As she walked, she learned more about the sounds she knew from the dark. She was curious about everything, the grain in the cement underfoot, the texture of a bird's feathers, the way a scarf transformed a face. She listened, her head tilted to one side and her eyes bright with intensity. It was hard to know what kind of bird she might be.

It seemed, at last, like there was no object and no learning that she could take into the dark to keep her clear and focused while her light shone for those around her. She had walked a very long way, and listened to a thousand stories, and her eyes were tired. She found a bed, and turned down the light, and rested.

And while she rested she dreamed. She dreamed of flying and of falling. She dreamed of waters that flowed in a rush and of images that flowed in a rush. She was connected and disconnected, and scared and peaceful. Her body moved without tension to the flow of her dreams, and her breathing was quick and shallow and then deeper and then deeper still. She dreamed herself all the way to the bottom of her dreams, untangling all the threads and working through all the loops.

As she began the long walk home, she began to shine, a little more each day.

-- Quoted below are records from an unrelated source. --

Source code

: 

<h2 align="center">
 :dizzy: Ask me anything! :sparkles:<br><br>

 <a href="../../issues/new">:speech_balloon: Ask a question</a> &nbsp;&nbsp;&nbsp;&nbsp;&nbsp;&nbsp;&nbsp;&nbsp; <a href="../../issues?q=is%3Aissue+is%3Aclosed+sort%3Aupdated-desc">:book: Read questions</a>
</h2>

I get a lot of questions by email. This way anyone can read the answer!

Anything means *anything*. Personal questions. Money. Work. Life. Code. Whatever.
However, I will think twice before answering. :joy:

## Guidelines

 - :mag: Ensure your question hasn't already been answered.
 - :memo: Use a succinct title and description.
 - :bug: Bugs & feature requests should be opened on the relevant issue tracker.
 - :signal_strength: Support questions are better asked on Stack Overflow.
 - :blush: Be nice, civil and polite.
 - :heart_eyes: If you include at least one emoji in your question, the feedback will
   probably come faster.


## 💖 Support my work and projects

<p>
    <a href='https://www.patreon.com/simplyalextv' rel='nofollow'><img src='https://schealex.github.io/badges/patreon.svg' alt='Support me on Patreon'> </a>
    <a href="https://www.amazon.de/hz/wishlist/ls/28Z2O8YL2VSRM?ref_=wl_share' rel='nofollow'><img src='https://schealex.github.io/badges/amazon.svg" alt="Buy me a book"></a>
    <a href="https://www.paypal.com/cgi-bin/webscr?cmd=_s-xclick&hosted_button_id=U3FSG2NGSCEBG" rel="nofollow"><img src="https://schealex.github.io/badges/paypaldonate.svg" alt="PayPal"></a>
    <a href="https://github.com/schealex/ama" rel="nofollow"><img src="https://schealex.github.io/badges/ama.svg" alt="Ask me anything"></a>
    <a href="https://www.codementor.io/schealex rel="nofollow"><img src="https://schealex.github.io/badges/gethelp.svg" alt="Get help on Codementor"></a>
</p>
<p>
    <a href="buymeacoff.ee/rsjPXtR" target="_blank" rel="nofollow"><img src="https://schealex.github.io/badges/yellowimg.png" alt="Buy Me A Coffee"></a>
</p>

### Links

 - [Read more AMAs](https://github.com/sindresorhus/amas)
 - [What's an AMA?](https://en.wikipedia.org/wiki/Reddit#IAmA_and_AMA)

Inside, she walked in the shadows and she listened. Sometimes she smiled. She knew now what she had come to find was not something she could hold and not something she could lose. She knew that whether the light was shining from her or on her, there would be shadows and blurred edges and that sound has shadows of its own. Sometimes she cried.

And sometimes, she lay down and dreamed, in a great rush, until she worked her way all the way down to the source and rested.